As Director Peter Jackson began to make the trek back to his daring version of Middle Earth, he never imagined that journey would be multi-pronged.
Yet with Warner Bros. Studios in need of a new tent pole franchise, Jackson has announced that his latest J. R. R. Tolkien romp, The Hobbit, will be grown into three cohesive films — much like his initial The Lord of the Rings movie trilogy.
With the help of Tolkien’s notes and various appendices, Jackson is aiming to re-shoot new material and extend the contracts of his cast and crew in order to grow the relatively short LOTR prequel to larger scale. The film, which is as of yet unnamed, will be released in the summer of 2014.
In relation to the short nature of the book itself, and with the originally planned installments set for December release dates in 2012-13, it seems that both Jackson and the studio could be spreading the tale too thin.

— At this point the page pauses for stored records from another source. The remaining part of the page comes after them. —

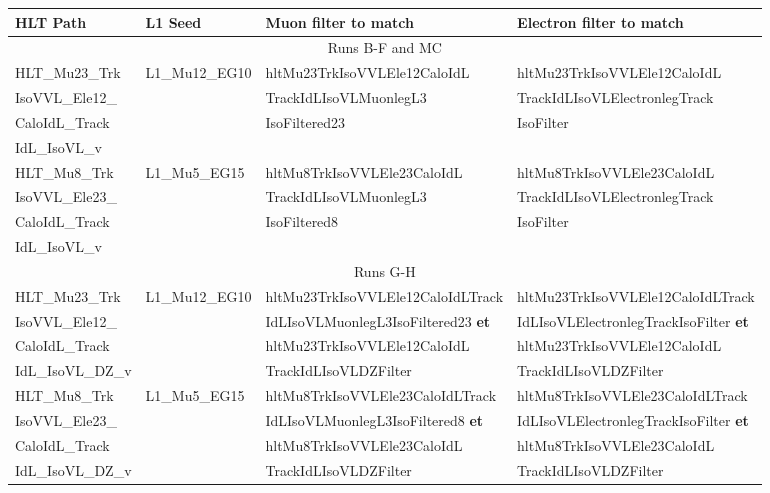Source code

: {\footnotesize
\begin{tabularx}{\textwidth}{llXX}
\toprule
HLT Path & L1 Seed & Muon filter to match & Electron filter to match \\
\midrule
\multicolumn{4}{c}{Runs B-F and MC}
\\\hline
HLT\_Mu23\_Trk
&
L1\_Mu12\_EG10
&
hltMu23TrkIsoVVLEle12CaloIdL
&
hltMu23TrkIsoVVLEle12CaloIdL
\\
IsoVVL\_Ele12\_
&
&
TrackIdLIsoVLMuonlegL3
&
TrackIdLIsoVLElectronlegTrack
\\
CaloIdL\_Track
&
&
IsoFiltered23
&
IsoFilter
\\
IdL\_IsoVL\_v
\\\hline
HLT\_Mu8\_Trk
&
L1\_Mu5\_EG15
&
hltMu8TrkIsoVVLEle23CaloIdL
&
hltMu8TrkIsoVVLEle23CaloIdL
\\
IsoVVL\_Ele23\_
&
&
TrackIdLIsoVLMuonlegL3
&
TrackIdLIsoVLElectronlegTrack
\\
CaloIdL\_Track
&
&
IsoFiltered8
&
IsoFilter
\\
IdL\_IsoVL\_v
\\
\midrule
\multicolumn{4}{c}{Runs G-H}
\\\hline
HLT\_Mu23\_Trk
&
L1\_Mu12\_EG10
&
hltMu23TrkIsoVVLEle12CaloIdLTrack
&
hltMu23TrkIsoVVLEle12CaloIdLTrack
\\
IsoVVL\_Ele12\_
&
&
IdLIsoVLMuonlegL3IsoFiltered23 \textbf{et}
&
IdLIsoVLElectronlegTrackIsoFilter \textbf{et}
\\
CaloIdL\_Track
&
&
hltMu23TrkIsoVVLEle12CaloIdL
&
hltMu23TrkIsoVVLEle12CaloIdL
\\
IdL\_IsoVL\_DZ\_v
&
&
TrackIdLIsoVLDZFilter
&
TrackIdLIsoVLDZFilter
\\\hline
HLT\_Mu8\_Trk
&
L1\_Mu5\_EG15
&
hltMu8TrkIsoVVLEle23CaloIdLTrack
&
hltMu8TrkIsoVVLEle23CaloIdLTrack
\\
IsoVVL\_Ele23\_
&
&
IdLIsoVLMuonlegL3IsoFiltered8 \textbf{et}
&
IdLIsoVLElectronlegTrackIsoFilter \textbf{et}
\\
CaloIdL\_Track
&
&
hltMu8TrkIsoVVLEle23CaloIdL
&
hltMu8TrkIsoVVLEle23CaloIdL
\\
IdL\_IsoVL\_DZ\_v
&
&
TrackIdLIsoVLDZFilter
&
TrackIdLIsoVLDZFilter
\\
\bottomrule
\end{tabularx}
}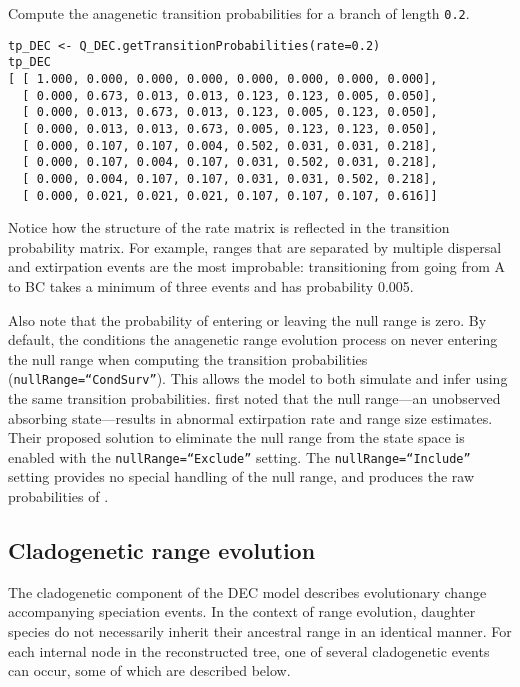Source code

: Compute the anagenetic transition probabilities for a branch of length {\tt 0.2}.

\begin{snugshade}
\begin{lstlisting}
tp_DEC <- Q_DEC.getTransitionProbabilities(rate=0.2)
tp_DEC
[ [ 1.000, 0.000, 0.000, 0.000, 0.000, 0.000, 0.000, 0.000],
  [ 0.000, 0.673, 0.013, 0.013, 0.123, 0.123, 0.005, 0.050],
  [ 0.000, 0.013, 0.673, 0.013, 0.123, 0.005, 0.123, 0.050],
  [ 0.000, 0.013, 0.013, 0.673, 0.005, 0.123, 0.123, 0.050],
  [ 0.000, 0.107, 0.107, 0.004, 0.502, 0.031, 0.031, 0.218],
  [ 0.000, 0.107, 0.004, 0.107, 0.031, 0.502, 0.031, 0.218],
  [ 0.000, 0.004, 0.107, 0.107, 0.031, 0.031, 0.502, 0.218],
  [ 0.000, 0.021, 0.021, 0.021, 0.107, 0.107, 0.107, 0.616]]
\end{lstlisting}
\end{snugshade}

Notice how the structure of the rate matrix is reflected in the transition probability matrix.
For example, ranges that are separated by multiple dispersal and extirpation events are the most improbable: transitioning from going from A to BC takes a minimum of three events and has probability 0.005.

Also note that the probability of entering or leaving the null range is zero.
By default, the \RevBayes conditions the anagenetic range evolution process on never entering the null range when computing the transition probabilities ({\tt nullRange=``CondSurv''}).
This allows the model to both simulate and infer using the same transition probabilities.
\citet{Massana2015} first noted that the null range---an unobserved absorbing state---results in abnormal extirpation rate and range size estimates.
Their proposed solution to eliminate the null range from the state space is enabled with the {\tt nullRange=``Exclude''} setting. 
The {\tt nullRange=``Include''} setting provides no special handling of the null range, and produces the raw probabilities of \citet{Ree2005}.

\subsection*{Cladogenetic range evolution}

The cladogenetic component of the DEC model describes evolutionary change accompanying speciation events.
In the context of range evolution, daughter species do not necessarily inherit their ancestral range in an identical manner.
For each internal node in the reconstructed tree, one of several cladogenetic events can occur, some of which are described below.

However, Jackson took to his Facebook page to reassure wary fans that the challenge of doing so could reap unexpected and exciting outcomes.
It is only at the end of a shoot that you finally get the chance to sit down and have a look at the film you have made. Recently Fran, Phil and I did just this when we watched for the first time an early cut of the first movie – and a large chunk of the second. We were really pleased with the way the story was coming together, in particular, the strength of the characters and the cast who have brought them to life. All of which gave rise to a simple question: do we take this chance to tell more of the tale? And the answer from our perspective as the filmmakers, and as fans, was an unreserved ‘yes.’
We know how much of the story of Bilbo Baggins, the Wizard Gandalf, the Dwarves of Erebor, the rise of the Necromancer, and the Battle of Dol Guldur will remain untold if we do not take this chance. The richness of the story of The Hobbit, as well as some of the related material in
the appendices of The Lord of the Rings, allows us to tell the full story of the adventures of Bilbo Baggins and the part he played in the sometimes dangerous, but at all times exciting, history of Middle-earth.
So, without further ado and on behalf of New Line Cinema, Warner Bros. Pictures, Metro-Goldwyn-Mayer, Wingnut Films, and the entire cast and crew of “The Hobbit” films, I’d like to announce that two films will become three.
It has been an unexpected journey indeed, and in the words of Professor Tolkien himself, “a tale that grew in the telling.”
The news shows surprising and refreshing faith from a director who originally signed on only to move the production forward out of development hell, where it resided with the unlucky aid of director Guillermo Del Toro before it could be fully funded.
With The Hobbit: An Unexpected Journey less than five months away from release, only time will tell if the additional film will help or hurt the narrative in which Jackson is so zealously eager to tell.